Monday, Nov. 12, 1934
At the Throttle
So loath was onetime President Deschanel of France to leave the privacy of his own railway compartment that in 1920, while relieving himself through an open window, he fell out of the train in his pajamas and ruined his political career. No such clumsy timidity bothers the little Tsar of Bulgaria. Far too poor to have a private train of his own, Boris III is apt to be all over the public trains he uses. Like the late great Albert of Belgium, Tsar Boris is an impassioned locomotive engineer, likes to spend much time in the engine cab, although he by no means is above taking a trick at shoveling fuel. Last week, taking the 300-mile run from Sofia to Varna for a brief vacation in his palace on the Black Sea shore, Boris looked out of the window and found the train stopping half way between Kecarevo and Strazica. Here was a stop he never makes when he drives the Sofia-Varna Express.
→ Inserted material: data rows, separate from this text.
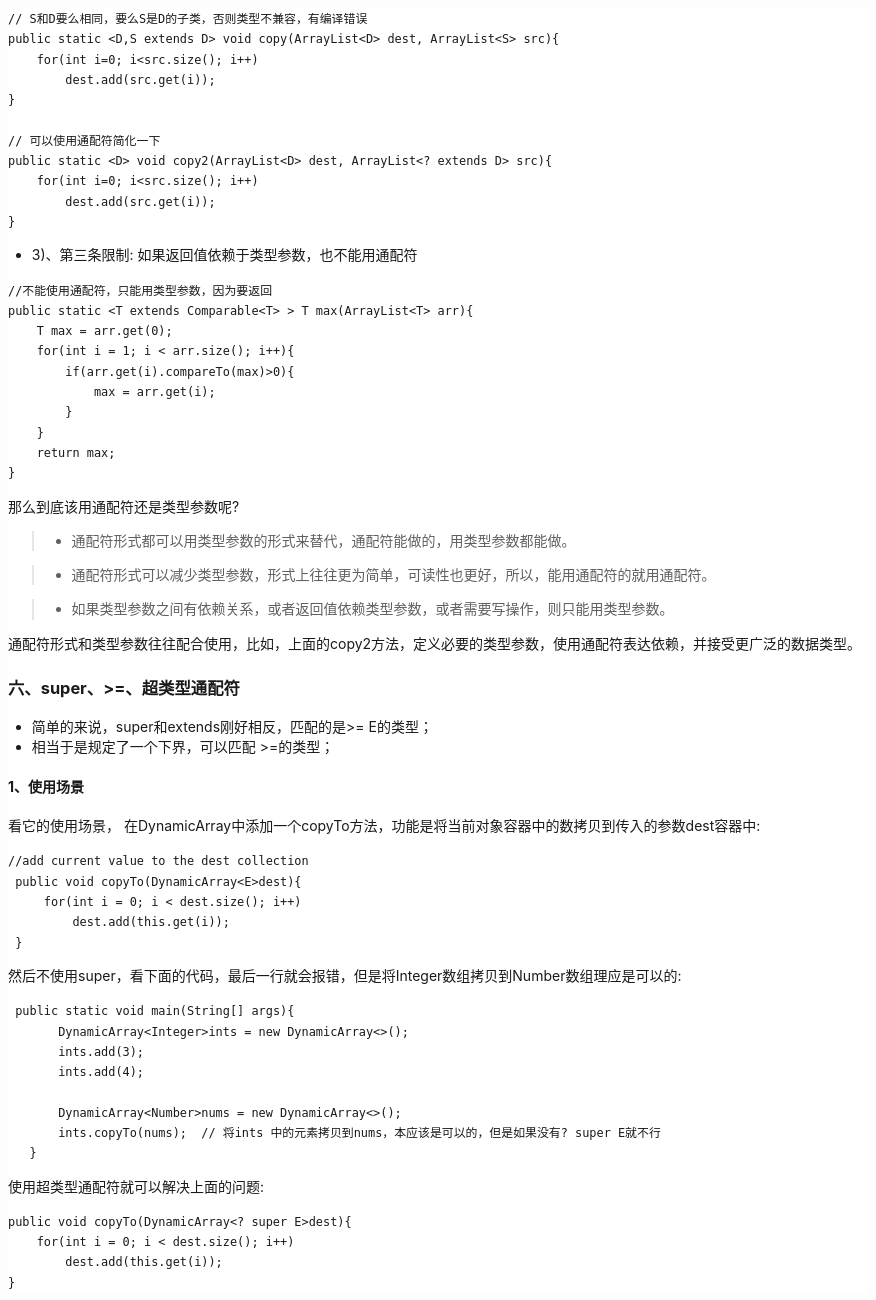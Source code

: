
 ```
// S和D要么相同，要么S是D的子类，否则类型不兼容，有编译错误
public static <D,S extends D> void copy(ArrayList<D> dest, ArrayList<S> src){
    for(int i=0; i<src.size(); i++)
        dest.add(src.get(i));
}

// 可以使用通配符简化一下
public static <D> void copy2(ArrayList<D> dest, ArrayList<? extends D> src){
    for(int i=0; i<src.size(); i++)
        dest.add(src.get(i));
}
```
- 3)、第三条限制: 如果返回值依赖于类型参数，也不能用通配符
```
//不能使用通配符，只能用类型参数，因为要返回
public static <T extends Comparable<T> > T max(ArrayList<T> arr){
    T max = arr.get(0);
    for(int i = 1; i < arr.size(); i++){
        if(arr.get(i).compareTo(max)>0){
            max = arr.get(i);
        }
    }
    return max;
}
```
那么到底该用通配符还是类型参数呢?
> - 通配符形式都可以用类型参数的形式来替代，通配符能做的，用类型参数都能做。

> - 通配符形式可以减少类型参数，形式上往往更为简单，可读性也更好，所以，能用通配符的就用通配符。

> - 如果类型参数之间有依赖关系，或者返回值依赖类型参数，或者需要写操作，则只能用类型参数。

通配符形式和类型参数往往配合使用，比如，上面的copy2方法，定义必要的类型参数，使用通配符表达依赖，并接受更广泛的数据类型。
### 六、super、>=、超类型通配符
- 简单的来说，super和extends刚好相反，匹配的是>= E的类型；
- 相当于是规定了一个下界，可以匹配 >=的类型；
#### 1、使用场景
看它的使用场景， 在DynamicArray中添加一个copyTo方法，功能是将当前对象容器中的数拷贝到传入的参数dest容器中:
```
//add current value to the dest collection
 public void copyTo(DynamicArray<E>dest){
     for(int i = 0; i < dest.size(); i++)
         dest.add(this.get(i));
 }
```
然后不使用super，看下面的代码，最后一行就会报错，但是将Integer数组拷贝到Number数组理应是可以的:
```
 public static void main(String[] args){
       DynamicArray<Integer>ints = new DynamicArray<>();
       ints.add(3);
       ints.add(4);

       DynamicArray<Number>nums = new DynamicArray<>();
       ints.copyTo(nums);  // 将ints 中的元素拷贝到nums，本应该是可以的，但是如果没有? super E就不行
   }
```
使用超类型通配符就可以解决上面的问题:
```
public void copyTo(DynamicArray<? super E>dest){
    for(int i = 0; i < dest.size(); i++)
        dest.add(this.get(i));
}

```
He ran forward to the locomotive, found the stuffing in the axle boxes blazing from an overheated oil feed pipe. The regular engineer was painfully burned about the hand. Regally commanding alarmed passengers, who set up a cry of bombs, Bulgaria's Boris leaped to the throttle and drove the train carefully to the nearest bridge, where he put out the fire with wet sand. He dressed the engineer's hand himself, then, sopping wet, proudly ran the train the rest of the way to Varna.